Entries taken from a collection:
☆ ☆ ☆
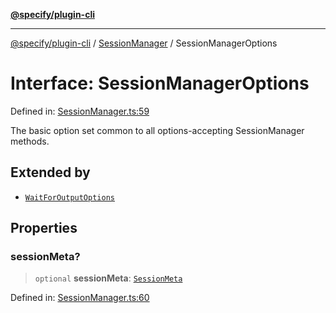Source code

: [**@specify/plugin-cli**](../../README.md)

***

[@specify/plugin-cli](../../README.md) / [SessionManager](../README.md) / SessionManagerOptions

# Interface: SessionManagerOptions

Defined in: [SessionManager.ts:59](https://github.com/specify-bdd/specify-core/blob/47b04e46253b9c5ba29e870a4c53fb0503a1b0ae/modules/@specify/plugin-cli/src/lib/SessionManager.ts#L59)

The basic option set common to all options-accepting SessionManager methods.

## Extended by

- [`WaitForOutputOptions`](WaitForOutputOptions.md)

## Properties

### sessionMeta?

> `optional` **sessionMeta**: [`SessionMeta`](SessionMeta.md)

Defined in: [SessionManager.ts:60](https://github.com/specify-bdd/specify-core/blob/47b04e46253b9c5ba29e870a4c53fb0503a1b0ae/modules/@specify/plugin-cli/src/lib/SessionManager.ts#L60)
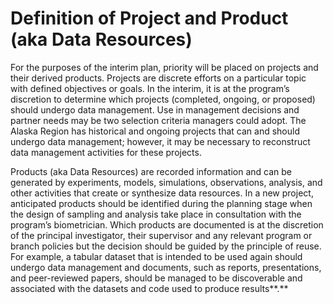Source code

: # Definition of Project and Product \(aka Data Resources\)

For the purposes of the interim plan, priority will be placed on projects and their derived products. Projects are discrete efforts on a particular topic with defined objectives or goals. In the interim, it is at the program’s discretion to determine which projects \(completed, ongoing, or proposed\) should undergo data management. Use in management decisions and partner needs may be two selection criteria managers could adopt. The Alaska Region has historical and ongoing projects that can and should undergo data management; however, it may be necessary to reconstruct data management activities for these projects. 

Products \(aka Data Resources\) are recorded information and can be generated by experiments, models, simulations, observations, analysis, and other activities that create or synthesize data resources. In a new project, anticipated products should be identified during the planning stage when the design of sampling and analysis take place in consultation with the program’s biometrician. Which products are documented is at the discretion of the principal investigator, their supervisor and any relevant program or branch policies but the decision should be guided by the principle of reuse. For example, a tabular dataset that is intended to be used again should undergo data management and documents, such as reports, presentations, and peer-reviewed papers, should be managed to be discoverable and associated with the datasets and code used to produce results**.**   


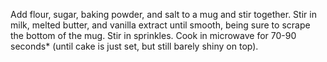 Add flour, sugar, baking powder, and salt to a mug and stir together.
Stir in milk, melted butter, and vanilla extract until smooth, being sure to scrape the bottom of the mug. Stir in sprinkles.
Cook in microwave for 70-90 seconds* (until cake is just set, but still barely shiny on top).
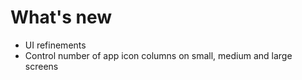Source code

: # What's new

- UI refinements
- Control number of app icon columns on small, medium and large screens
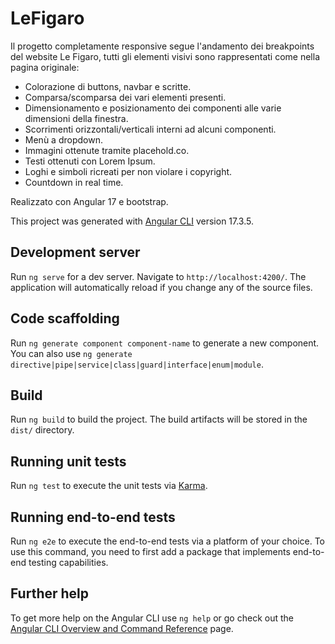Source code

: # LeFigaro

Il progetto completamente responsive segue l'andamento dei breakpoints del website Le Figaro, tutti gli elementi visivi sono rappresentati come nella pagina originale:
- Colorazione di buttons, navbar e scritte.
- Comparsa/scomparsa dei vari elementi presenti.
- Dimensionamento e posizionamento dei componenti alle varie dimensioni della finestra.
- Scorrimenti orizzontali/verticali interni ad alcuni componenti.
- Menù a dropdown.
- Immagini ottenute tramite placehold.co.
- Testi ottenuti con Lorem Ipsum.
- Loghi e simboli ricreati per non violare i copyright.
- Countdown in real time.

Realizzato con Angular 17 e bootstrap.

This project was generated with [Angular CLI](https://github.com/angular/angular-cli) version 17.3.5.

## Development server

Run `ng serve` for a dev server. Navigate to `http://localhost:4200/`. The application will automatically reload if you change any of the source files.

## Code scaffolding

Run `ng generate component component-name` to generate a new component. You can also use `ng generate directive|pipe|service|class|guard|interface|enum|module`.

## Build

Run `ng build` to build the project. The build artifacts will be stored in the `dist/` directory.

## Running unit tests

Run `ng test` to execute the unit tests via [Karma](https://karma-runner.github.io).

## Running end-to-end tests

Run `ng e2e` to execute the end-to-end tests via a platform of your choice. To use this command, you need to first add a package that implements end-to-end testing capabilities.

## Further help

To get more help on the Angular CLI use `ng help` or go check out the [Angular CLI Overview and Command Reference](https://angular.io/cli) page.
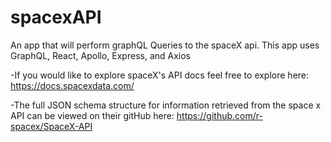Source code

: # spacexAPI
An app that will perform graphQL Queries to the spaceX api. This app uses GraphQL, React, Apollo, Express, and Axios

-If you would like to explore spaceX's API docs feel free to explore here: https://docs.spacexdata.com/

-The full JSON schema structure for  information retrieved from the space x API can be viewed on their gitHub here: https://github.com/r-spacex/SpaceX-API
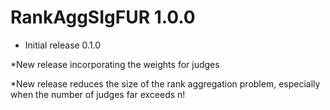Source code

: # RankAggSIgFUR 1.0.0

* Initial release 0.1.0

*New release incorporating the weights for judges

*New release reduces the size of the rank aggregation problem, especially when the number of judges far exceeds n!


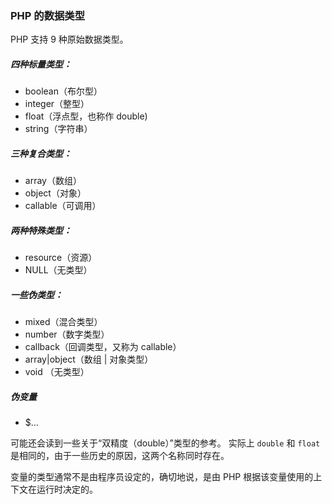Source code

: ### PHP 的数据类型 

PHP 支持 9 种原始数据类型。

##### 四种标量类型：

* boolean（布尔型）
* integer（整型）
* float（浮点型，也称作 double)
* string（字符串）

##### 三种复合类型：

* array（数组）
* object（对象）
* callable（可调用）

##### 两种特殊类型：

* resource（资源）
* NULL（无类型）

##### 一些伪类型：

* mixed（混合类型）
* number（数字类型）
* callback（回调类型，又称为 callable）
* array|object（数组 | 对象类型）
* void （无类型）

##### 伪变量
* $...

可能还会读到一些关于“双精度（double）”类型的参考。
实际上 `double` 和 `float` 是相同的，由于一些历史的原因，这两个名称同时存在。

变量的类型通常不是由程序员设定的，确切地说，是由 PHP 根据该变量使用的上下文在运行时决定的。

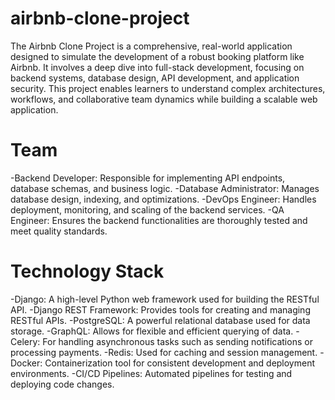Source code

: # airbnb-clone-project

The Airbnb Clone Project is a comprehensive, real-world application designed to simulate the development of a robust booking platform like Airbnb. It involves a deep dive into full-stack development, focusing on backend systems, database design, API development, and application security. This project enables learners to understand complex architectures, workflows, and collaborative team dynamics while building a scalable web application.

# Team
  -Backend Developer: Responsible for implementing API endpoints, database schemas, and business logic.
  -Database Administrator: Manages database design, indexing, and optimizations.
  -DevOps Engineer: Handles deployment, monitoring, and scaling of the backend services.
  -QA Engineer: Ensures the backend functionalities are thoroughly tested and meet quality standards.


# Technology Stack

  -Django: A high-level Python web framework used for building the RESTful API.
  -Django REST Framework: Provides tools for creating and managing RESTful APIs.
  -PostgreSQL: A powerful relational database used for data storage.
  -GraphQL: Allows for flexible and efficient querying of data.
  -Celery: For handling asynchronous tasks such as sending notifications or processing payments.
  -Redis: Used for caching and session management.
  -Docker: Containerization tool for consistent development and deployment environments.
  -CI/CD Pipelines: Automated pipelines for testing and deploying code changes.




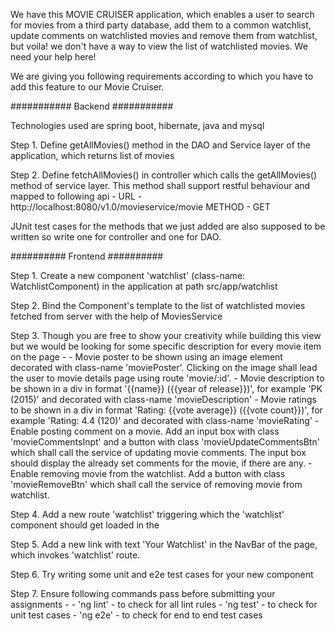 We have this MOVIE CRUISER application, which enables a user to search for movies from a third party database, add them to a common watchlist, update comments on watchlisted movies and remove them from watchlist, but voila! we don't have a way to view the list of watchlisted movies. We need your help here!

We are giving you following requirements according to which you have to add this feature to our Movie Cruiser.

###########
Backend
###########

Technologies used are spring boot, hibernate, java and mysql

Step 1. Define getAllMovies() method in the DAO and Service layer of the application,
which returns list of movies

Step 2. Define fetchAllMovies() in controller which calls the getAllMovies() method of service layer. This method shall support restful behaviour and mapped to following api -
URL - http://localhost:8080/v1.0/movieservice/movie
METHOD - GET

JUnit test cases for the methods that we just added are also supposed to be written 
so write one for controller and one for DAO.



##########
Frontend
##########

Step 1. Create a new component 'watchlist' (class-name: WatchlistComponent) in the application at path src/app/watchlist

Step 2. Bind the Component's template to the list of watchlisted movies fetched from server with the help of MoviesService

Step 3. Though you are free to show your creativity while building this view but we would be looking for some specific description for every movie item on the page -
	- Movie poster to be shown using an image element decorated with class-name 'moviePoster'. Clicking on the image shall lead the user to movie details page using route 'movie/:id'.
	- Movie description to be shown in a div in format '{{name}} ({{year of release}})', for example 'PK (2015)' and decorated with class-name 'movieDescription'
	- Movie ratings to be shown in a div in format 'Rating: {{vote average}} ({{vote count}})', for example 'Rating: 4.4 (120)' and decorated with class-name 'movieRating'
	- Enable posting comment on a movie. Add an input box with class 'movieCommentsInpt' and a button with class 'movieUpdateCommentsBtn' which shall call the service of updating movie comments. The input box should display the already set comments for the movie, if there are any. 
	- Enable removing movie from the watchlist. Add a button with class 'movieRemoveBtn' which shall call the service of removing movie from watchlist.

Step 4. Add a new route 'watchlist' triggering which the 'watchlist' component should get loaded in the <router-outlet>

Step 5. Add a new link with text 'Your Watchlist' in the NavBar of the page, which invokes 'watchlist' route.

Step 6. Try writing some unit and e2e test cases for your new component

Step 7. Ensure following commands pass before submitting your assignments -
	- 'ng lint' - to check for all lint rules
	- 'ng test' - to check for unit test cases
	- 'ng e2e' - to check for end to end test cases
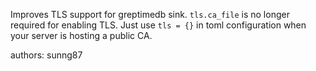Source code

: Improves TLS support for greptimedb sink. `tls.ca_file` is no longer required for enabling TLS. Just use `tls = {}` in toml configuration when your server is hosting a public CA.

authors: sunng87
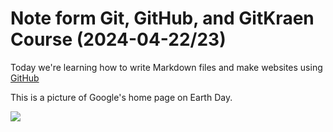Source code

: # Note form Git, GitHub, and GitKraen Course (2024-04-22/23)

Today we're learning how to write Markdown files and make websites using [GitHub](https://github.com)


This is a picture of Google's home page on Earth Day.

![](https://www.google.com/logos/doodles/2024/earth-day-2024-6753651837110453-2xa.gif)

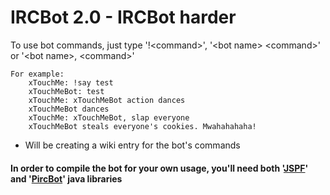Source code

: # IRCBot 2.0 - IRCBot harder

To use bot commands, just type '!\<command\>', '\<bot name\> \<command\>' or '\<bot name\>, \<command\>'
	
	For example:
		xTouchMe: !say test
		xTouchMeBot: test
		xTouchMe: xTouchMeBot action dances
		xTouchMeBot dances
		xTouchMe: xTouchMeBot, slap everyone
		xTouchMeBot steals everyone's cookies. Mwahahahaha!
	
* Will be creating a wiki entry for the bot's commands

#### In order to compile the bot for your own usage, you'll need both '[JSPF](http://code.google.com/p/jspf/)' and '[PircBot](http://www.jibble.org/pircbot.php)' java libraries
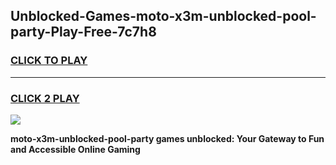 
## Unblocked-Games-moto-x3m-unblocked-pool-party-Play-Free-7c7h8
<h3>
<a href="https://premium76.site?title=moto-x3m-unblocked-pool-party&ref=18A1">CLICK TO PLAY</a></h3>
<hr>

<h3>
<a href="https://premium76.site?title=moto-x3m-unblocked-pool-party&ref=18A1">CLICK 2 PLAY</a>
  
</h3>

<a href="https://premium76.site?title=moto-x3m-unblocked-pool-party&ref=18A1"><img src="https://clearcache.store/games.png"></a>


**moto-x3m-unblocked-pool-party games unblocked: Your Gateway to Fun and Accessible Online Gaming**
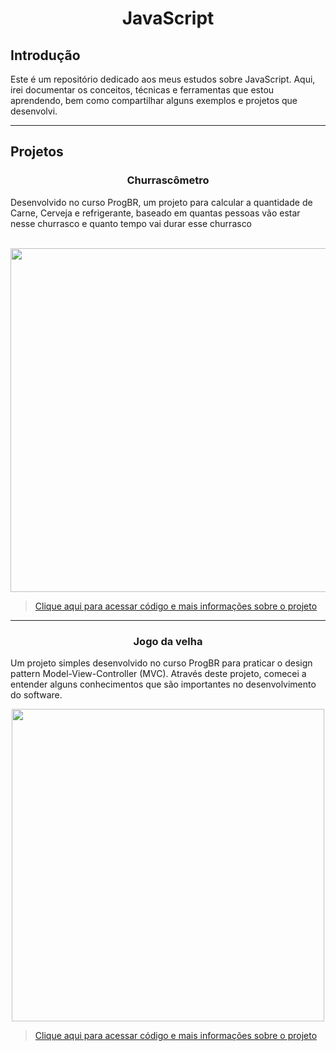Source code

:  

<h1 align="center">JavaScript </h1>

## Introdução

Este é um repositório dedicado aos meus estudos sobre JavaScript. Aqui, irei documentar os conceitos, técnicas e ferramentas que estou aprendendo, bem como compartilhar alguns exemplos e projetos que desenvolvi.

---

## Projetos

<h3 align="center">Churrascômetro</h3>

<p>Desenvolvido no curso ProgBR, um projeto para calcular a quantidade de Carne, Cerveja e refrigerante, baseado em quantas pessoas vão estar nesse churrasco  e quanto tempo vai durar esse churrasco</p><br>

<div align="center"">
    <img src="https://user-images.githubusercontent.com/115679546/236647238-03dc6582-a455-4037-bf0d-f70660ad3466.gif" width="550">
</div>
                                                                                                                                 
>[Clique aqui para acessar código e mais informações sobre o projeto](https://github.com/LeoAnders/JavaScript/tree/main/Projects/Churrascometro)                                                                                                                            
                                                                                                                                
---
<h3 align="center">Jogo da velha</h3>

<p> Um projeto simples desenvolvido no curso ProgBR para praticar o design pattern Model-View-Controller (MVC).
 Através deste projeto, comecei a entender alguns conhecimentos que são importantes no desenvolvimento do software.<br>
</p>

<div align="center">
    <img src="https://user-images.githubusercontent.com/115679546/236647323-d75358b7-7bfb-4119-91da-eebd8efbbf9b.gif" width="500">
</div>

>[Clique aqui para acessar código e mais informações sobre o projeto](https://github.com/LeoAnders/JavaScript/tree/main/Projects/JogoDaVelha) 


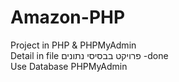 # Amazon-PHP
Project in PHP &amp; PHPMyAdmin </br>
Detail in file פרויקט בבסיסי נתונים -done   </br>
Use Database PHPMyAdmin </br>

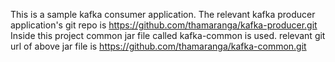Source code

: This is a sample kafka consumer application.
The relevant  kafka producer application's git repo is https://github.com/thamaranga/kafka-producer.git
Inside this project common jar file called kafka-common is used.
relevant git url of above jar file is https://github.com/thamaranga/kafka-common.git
☆ ☆ ☆
§ **Task requirements**:
Going back to the entries above, set down exactly the lines that begin at the one with "To use bot commands, just" and end at the one with "#### In order", both included, and nothing else.

§ **Output of the exercise**:
To use bot commands, just type '!\<command\>', '\<bot name\> \<command\>' or '\<bot name\>, \<command\>'
	
	For example:
		xTouchMe: !say test
		xTouchMeBot: test
		xTouchMe: xTouchMeBot action dances
		xTouchMeBot dances
		xTouchMe: xTouchMeBot, slap everyone
		xTouchMeBot steals everyone's cookies. Mwahahahaha!
	
* Will be creating a wiki entry for the bot's commands

#### In order to compile the bot for your own usage, you'll need both '[JSPF](http://code.google.com/p/jspf/)' and '[PircBot](http://www.jibble.org/pircbot.php)' java libraries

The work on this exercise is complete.